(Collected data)
++++++++
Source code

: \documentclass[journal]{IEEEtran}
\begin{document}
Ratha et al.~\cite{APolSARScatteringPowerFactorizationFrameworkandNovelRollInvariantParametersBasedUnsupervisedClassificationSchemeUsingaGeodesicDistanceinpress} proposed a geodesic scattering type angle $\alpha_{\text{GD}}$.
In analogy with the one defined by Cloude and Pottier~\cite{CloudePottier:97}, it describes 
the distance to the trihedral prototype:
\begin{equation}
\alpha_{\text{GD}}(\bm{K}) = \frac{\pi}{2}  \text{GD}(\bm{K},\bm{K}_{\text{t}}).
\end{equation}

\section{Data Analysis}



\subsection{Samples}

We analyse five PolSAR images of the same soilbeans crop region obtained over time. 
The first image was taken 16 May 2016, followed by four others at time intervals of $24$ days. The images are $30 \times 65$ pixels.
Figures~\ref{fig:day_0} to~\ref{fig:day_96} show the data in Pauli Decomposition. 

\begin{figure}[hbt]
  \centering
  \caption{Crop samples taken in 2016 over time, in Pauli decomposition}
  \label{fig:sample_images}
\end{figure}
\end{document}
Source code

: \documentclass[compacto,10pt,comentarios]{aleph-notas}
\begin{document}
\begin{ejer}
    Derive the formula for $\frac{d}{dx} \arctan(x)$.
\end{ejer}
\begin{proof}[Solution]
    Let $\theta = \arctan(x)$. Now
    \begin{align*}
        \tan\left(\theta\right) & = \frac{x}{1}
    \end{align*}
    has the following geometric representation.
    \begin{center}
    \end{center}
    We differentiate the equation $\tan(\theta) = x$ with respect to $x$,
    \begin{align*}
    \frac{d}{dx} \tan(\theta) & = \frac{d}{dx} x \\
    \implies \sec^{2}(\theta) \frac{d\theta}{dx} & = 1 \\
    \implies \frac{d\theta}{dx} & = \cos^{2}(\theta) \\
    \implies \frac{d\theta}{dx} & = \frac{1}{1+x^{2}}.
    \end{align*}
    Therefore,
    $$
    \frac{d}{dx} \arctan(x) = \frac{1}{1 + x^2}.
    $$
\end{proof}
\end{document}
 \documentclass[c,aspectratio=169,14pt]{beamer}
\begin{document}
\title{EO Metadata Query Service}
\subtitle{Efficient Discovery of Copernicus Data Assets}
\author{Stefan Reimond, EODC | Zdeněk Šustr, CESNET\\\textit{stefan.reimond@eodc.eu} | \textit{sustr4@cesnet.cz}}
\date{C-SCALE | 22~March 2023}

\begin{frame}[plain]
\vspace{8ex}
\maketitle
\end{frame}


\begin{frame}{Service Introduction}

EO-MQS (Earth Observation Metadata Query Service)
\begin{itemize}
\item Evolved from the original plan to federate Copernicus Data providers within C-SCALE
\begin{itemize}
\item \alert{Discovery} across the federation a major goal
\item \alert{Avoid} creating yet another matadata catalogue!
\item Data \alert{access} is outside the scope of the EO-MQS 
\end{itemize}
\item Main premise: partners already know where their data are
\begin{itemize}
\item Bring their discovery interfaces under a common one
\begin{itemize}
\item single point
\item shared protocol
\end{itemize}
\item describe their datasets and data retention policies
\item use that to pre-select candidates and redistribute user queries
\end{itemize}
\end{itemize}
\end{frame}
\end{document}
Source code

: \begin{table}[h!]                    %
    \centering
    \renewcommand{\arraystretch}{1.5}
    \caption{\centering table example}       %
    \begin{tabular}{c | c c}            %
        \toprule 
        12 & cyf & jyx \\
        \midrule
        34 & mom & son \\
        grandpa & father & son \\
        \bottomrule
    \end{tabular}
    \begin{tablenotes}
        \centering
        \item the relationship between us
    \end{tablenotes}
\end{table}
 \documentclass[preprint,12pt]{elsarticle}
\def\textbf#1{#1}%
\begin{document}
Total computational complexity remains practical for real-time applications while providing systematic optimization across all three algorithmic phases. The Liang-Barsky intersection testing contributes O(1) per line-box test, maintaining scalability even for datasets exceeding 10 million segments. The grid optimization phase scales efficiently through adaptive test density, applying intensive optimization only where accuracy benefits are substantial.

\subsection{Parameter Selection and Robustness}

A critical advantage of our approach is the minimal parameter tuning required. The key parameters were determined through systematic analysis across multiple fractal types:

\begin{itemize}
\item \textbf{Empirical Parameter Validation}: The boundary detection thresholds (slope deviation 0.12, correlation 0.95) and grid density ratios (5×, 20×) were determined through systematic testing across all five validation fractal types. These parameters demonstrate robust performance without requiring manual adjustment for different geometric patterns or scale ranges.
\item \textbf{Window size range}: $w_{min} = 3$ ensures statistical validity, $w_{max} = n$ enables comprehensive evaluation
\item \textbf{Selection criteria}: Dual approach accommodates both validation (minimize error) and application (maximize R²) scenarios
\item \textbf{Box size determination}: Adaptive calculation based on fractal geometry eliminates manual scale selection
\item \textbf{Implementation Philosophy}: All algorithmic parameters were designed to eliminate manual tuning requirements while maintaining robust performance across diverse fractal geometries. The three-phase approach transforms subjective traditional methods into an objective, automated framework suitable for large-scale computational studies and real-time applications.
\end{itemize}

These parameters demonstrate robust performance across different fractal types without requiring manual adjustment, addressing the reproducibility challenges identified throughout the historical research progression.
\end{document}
++++++++
Description of the task.
Scan the entries above for the string "implies" and copy each line that contains it.

Solution to this task.
    \implies \sec^{2}(\theta) \frac{d\theta}{dx} & = 1 \\
    \implies \frac{d\theta}{dx} & = \cos^{2}(\theta) \\
    \implies \frac{d\theta}{dx} & = \frac{1}{1+x^{2}}.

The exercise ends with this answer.